Sunday, August 4, 2013

Supersabbath & the Septuagint

Mark E. Biddle in his commentary on Deuteronomy in the Smyth & Helwys series calls the Feasts of Israel - supersabbaths.  Yesterday I had a supersabbath, resting without worrying about preparing for lectures but simply reading for enjoyment. I have finished reading Mogens Muller's The First Bible of the Church: A Plea for the Septuagint in three sittings over the week-end. Yes, I am a Septuagint fan.

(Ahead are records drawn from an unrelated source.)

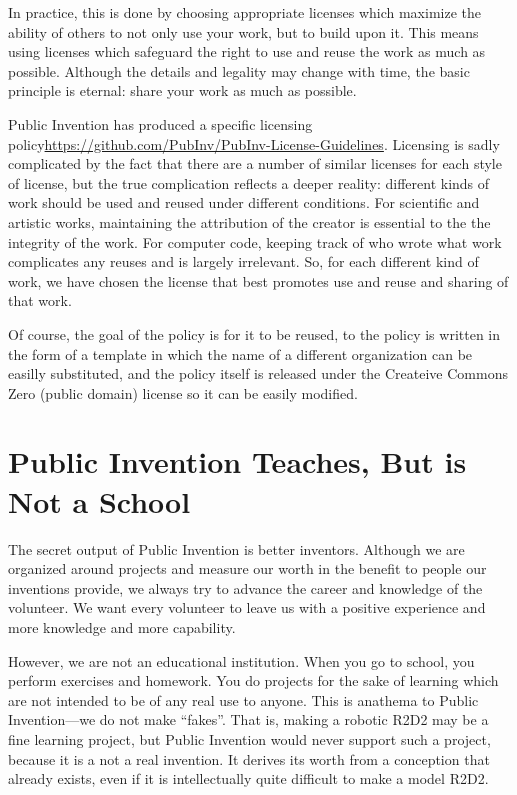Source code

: \documentclass[
	fontsize=10pt, %
	twoside=false, %
	secnumdepth=1, %
]{kaobook}
\begin{document}
In practice, this is done by choosing appropriate licenses
which maximize the ability of others to not only use your work,
but to build upon it.
This means using licenses which safeguard the right to use and
reuse the work as much as possible.
Although the details and legality may change with time,
the basic principle is eternal: share your work as much as possible.

Public Invention has produced a specific licensing policy\url{https://github.com/PubInv/PubInv-License-Guidelines}.
Licensing is sadly complicated by the fact that there are a number of similar licenses for
each style of license,
but the true complication reflects a deeper reality: different kinds
of work should be used and reused under different conditions.
For scientific and artistic works, maintaining the attribution of the creator is essential
to the the integrity of the work.
For computer code, keeping track of who wrote what work complicates any reuses and
is largely irrelevant.
So, for each different kind of work, we have chosen the license that best promotes
use and reuse and sharing of that work.

Of course, the goal of the policy is for it to be reused, to the policy
is written in the form of a template in which the name of a different
organization can be easilly substituted, and the policy itself is released
under the Createive Commons Zero (public domain) license so it can be easily modified.

\section{Public Invention Teaches, But is Not a School}

The secret output of Public Invention is better inventors.
Although we are organized around projects and
measure our worth in the benefit to people our inventions provide,
we always try to advance the career and knowledge of the volunteer.
We want every volunteer to leave us with a positive experience
and more knowledge and more capability.

However, we are not an educational institution.
When you go to school, you perform exercises and homework.
You do projects for the sake of learning which are not
intended to be of any real use to anyone.
This is anathema to Public Invention---we do not make ``fakes''.
That is, making a robotic R2D2 may be a fine learning
project, but Public Invention would never support such
a project, because it is a not a real invention.
It derives its worth from a conception that already exists,
even if it is intellectually quite difficult to make a model R2D2.
\end{document}
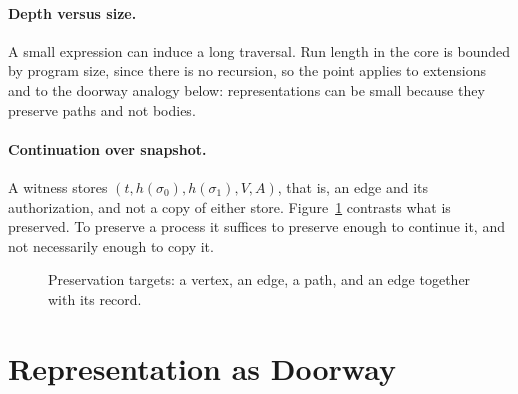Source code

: \documentclass[11pt]{article}
\newcommand{\hash}{h}
\begin{document}
\paragraph{Depth versus size.} A small expression can induce a long traversal. Run length in the core is bounded by program size, since there is no recursion, so the point applies to extensions and to the doorway analogy below: representations can be small because they preserve paths and not bodies.

\paragraph{Continuation over snapshot.} A witness stores $(t,\hash(\sigma_0),\hash(\sigma_1),V,A)$, that is, an edge and its authorization, and not a copy of either store. Figure~\ref{f:cont} contrasts what is preserved. To preserve a process it suffices to preserve enough to continue it, and not necessarily enough to copy it.

\begin{figure}[h]
\centering
{}
\caption{Preservation targets: a vertex, an edge, a path, and an edge together with its record.}
\label{f:cont}
\end{figure}

\section{Representation as Doorway}\label{s:door}
\end{document}
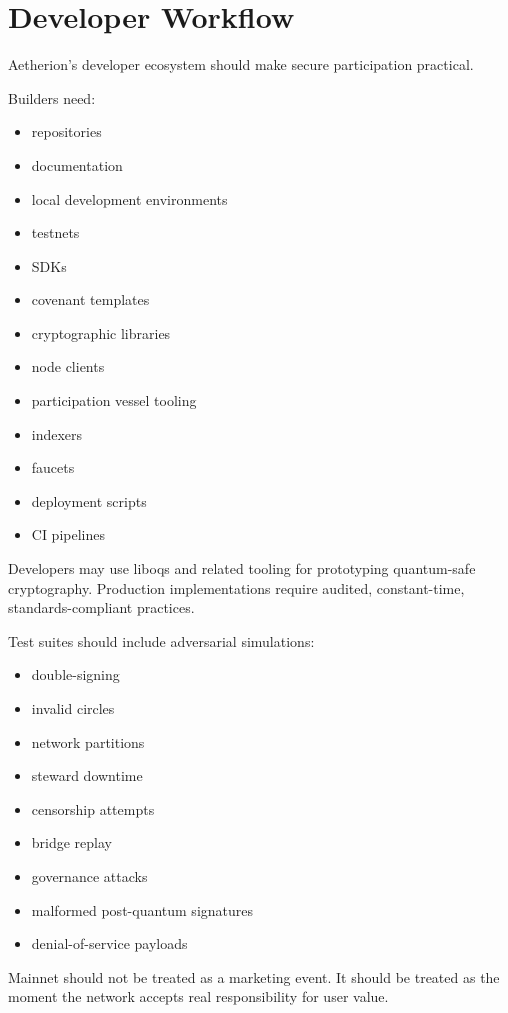 ﻿\documentclass[12pt]{article}
\begin{document}
\section{Developer Workflow}


Aetherion's developer ecosystem should make secure participation practical.

Builders need:

\begin{itemize}
  \item repositories
  \item documentation
  \item local development environments
  \item testnets
  \item SDKs
  \item covenant templates
  \item cryptographic libraries
  \item node clients
  \item participation vessel tooling
  \item indexers
  \item faucets
  \item deployment scripts
  \item CI pipelines
\end{itemize}

Developers may use liboqs and related tooling for prototyping quantum-safe cryptography. Production implementations require audited, constant-time, standards-compliant practices.

Test suites should include adversarial simulations:

\begin{itemize}
  \item double-signing
  \item invalid circles
  \item network partitions
  \item steward downtime
  \item censorship attempts
  \item bridge replay
  \item governance attacks
  \item malformed post-quantum signatures
  \item denial-of-service payloads
\end{itemize}

Mainnet should not be treated as a marketing event. It should be treated as the moment the network accepts real responsibility for user value.
\end{document}
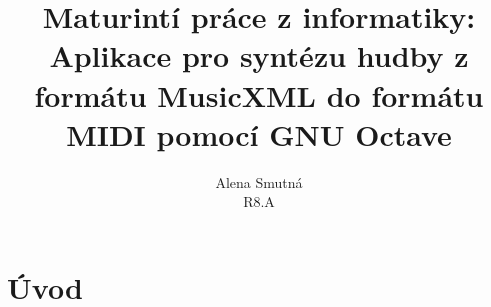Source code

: \documentclass[a4paper,titlepage]{article}
\title{Maturintí práce z informatiky:\\
	Aplikace pro syntézu hudby z formátu MusicXML do formátu MIDI pomocí GNU Octave}
\author{Alena Smutná\\
	R8.A\\}
\begin{document}
\maketitle
\section{Úvod}
\end{document}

After meeting a Professor of Septuagint Studies during the recently concluded SNTS Conference, I came back inspired to read more of the Septuagint and everything to do with the LXX. I took out 8 or 9 books on Friday and they kept me busy during my supersabbath. It's incredible that almost all our English Bibles are based on the Hebrew text (MT) while the Bible of the early Church was undoubtedly the Septuagint. It wasn't until Jerome translated the Jewish Scriptures into Latin from Hebrew that Septuagint began to lose its near dominance in both the Eastern and Western church in the best part of 350 years. Augustine rightly pleaded with Jerome not to mess with the Septuagint but to no avail knowing how Jerome tended to be stubborn in most things. He is not to be blamed for an excellent translation of the Hebrew text to Latin which later became the official translation of the Western church for almost 1,000 years, known as the Vulgate. But the Eastern orthodox churches today still uphold the LXX as the Old Testament of the Christian Bible, valuing the Greek text above all else. I think it is high time that English Bibles translate from the LXX beside the Hebrew MT so that the New Testament texts could be better understood as most of its authors quoted or alluded to the LXX when they wanted to refer to the Scriptures of Israel.